2.2 The stroma has multiple sulfhydryl oxidation systems
The majority of research on redox regulation in chloroplasts has focused on light-dependent reduction of regulatory thiols in the light. More recently, attention has shifted to the mechanism of “thiol oxidation”, the “reversal” of light-induced reduction important for determining the steady-state redox poise of regulatory thiols.
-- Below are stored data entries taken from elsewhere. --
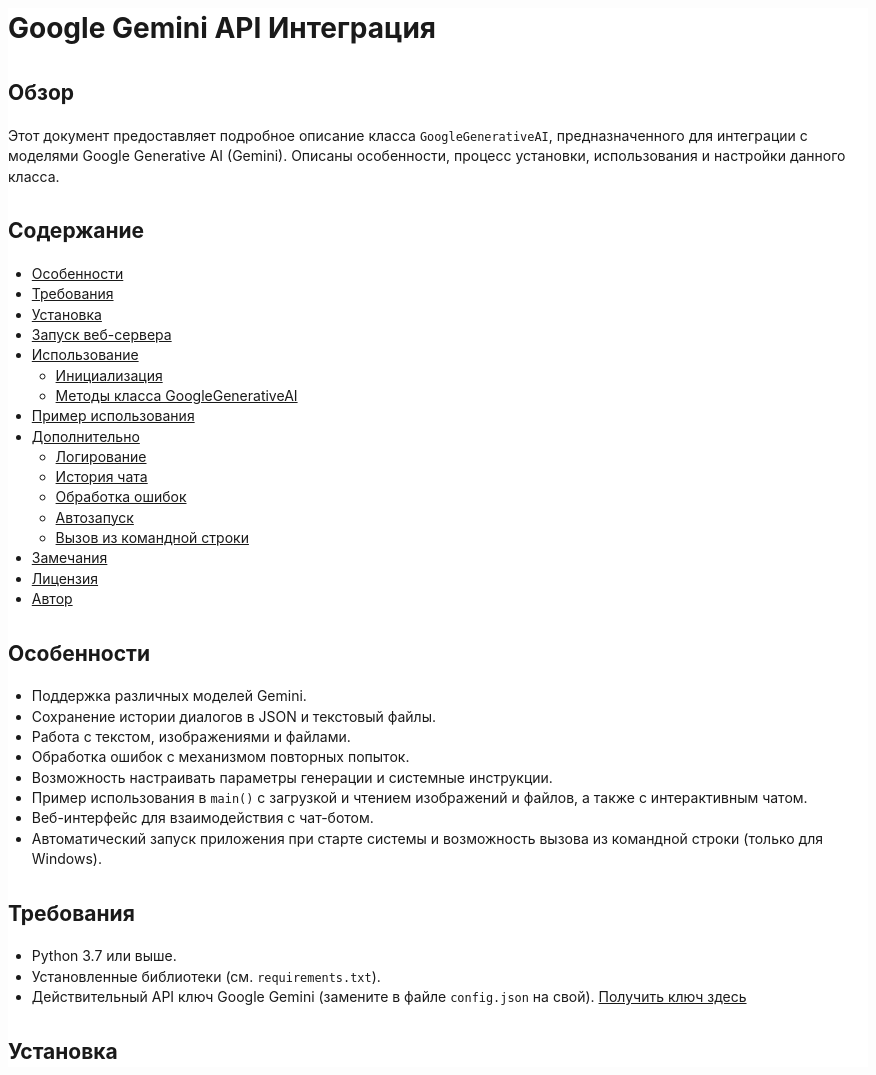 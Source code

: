 # Google Gemini API Интеграция

## Обзор

Этот документ предоставляет подробное описание класса `GoogleGenerativeAI`, предназначенного для интеграции с моделями Google Generative AI (Gemini). Описаны особенности, процесс установки, использования и настройки данного класса.

## Содержание

- [Особенности](#особенности)
- [Требования](#требования)
- [Установка](#установка)
- [Запуск веб-сервера](#запуск-веб-сервера)
- [Использование](#использование)
    - [Инициализация](#инициализация)
    - [Методы класса GoogleGenerativeAI](#методы-класса-googlegenerativeai)
- [Пример использования](#пример-использования)
- [Дополнительно](#дополнительно)
    - [Логирование](#логирование)
    - [История чата](#история-чата)
    - [Обработка ошибок](#обработка-ошибок)
    - [Автозапуск](#автозапуск)
    - [Вызов из командной строки](#вызов-из-командной-строки)
- [Замечания](#замечания)
- [Лицензия](#лицензия)
- [Автор](#автор)

## Особенности

- Поддержка различных моделей Gemini.
- Сохранение истории диалогов в JSON и текстовый файлы.
- Работа с текстом, изображениями и файлами.
- Обработка ошибок с механизмом повторных попыток.
- Возможность настраивать параметры генерации и системные инструкции.
- Пример использования в `main()` с загрузкой и чтением изображений и файлов, а также с интерактивным чатом.
- Веб-интерфейс для взаимодействия с чат-ботом.
- Автоматический запуск приложения при старте системы и возможность вызова из командной строки (только для Windows).

## Требования

- Python 3.7 или выше.
- Установленные библиотеки (см. `requirements.txt`).
- Действительный API ключ Google Gemini (замените в файле `config.json` на свой).
[Получить ключ здесь](https://aistudio.google.com/app)

## Установка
The thiol-modulated enzymes in the stroma have redox potentials relatively close to those of the major redox carrier, NADPH (see also below), so that the reaction should be thermodynamically reversible (Kramer et al. 1990). This means that a net reduction or oxidation of NADPH, should result in concomitant changes in the thiol regulatory status. For instance, relative changes in the rates of the light and assimilatory reactions should alter redox balance, in turn affecting the activation of a range of thiol-modulated enzymes (Kramer et al. 1990; Ort et al. 1990; Stitt 2004). The extent to which such modulation occurs, however, will depend on the relative redox potentials of the target enzymes. Some of these (e.g. FBPase) have relatively negative redox potentials and should be more rapidly reversed, whereas others, notably the chloroplast ATP synthase, have less negative potentials, and will only be reoxidized after extensive oxidation of NADPH.
This simple, redox quasi-equilibrium model has, in recent years, been challenged by the identification of redox proteins that specifically oxidize specific sets of regulatory thiols. For example, the newly discovered 2-Cys peroxiredoxin (2CP) is involved in oxidizing reductively activated proteins in the dark (Fig. 1B) (Yoshida, Hara, Sugiura, Fukaya & Hisabori 2018; Yoshida, Yokochi & Hisabori 2019; Vaseghi et al. 2018; Ojeda, Pérez-Ruiz & Cejudo 2018; Yokochi, Fukushi, Wakabayashi, Yoshida & Hisabori 2021). The proposed mediators for thiol oxidation of target proteins are Trx-f, Trx-like2 (TrxL2), atypical Cys His-rich Trx (ACHT), which have a less negative redox potential (more oxidizing) than the thiols on typical regulatory proteins (Eliyahu, Rog, Inbal & Danon 2015; Yoshida et al. 2018, 2019; Vaseghiet al. 2018; Ojeda et al. 2018; Yokochi et al.2019, 2021). Those mediators transfer reducing power from redox-regulated proteins to 2CP. Reduced 2CP then reduces H2O2 to H2O. The protein-oxidizing activity of mediators such as TrxL2 is strongly dependent on 2CP and H2O2(Yoshidaet al. 2018, 2019; Vaseghi et al. 2018; Ojeda et al. 2018; Yokochi et al. 2021).
Finally, other forms of peroxiredoxins, such as Prx IIE and Prx Q, did not show a similar role to 2CP in the dark transition. However, there are contradictory results for PrxQ (Yoshidaet al. 2018, 2019; Vaseghi et al. 2018; Ojeda et al. 2018; Telman, Liebthal & Dietz 2020; Yokochi et al. 2021). It was also found that NTRC-modulated 2CP contributes to the control of chloroplast redox homeostasis (Pérez-Ruiz, Naranjo, Ojeda, Guinea & Cejudo 2017). Several thiol-regulated enzymes were revealed from these studies to be oxidized by 2CP, including CF1-γ, FBPase, SBPase, Rca, and NADPH-malate dehydrogenase (MDH) (Yoshidaet al. 2018, 2019; Vaseghi et al. 2018; Ojeda et al. 2018; Yokochi et al. 2021).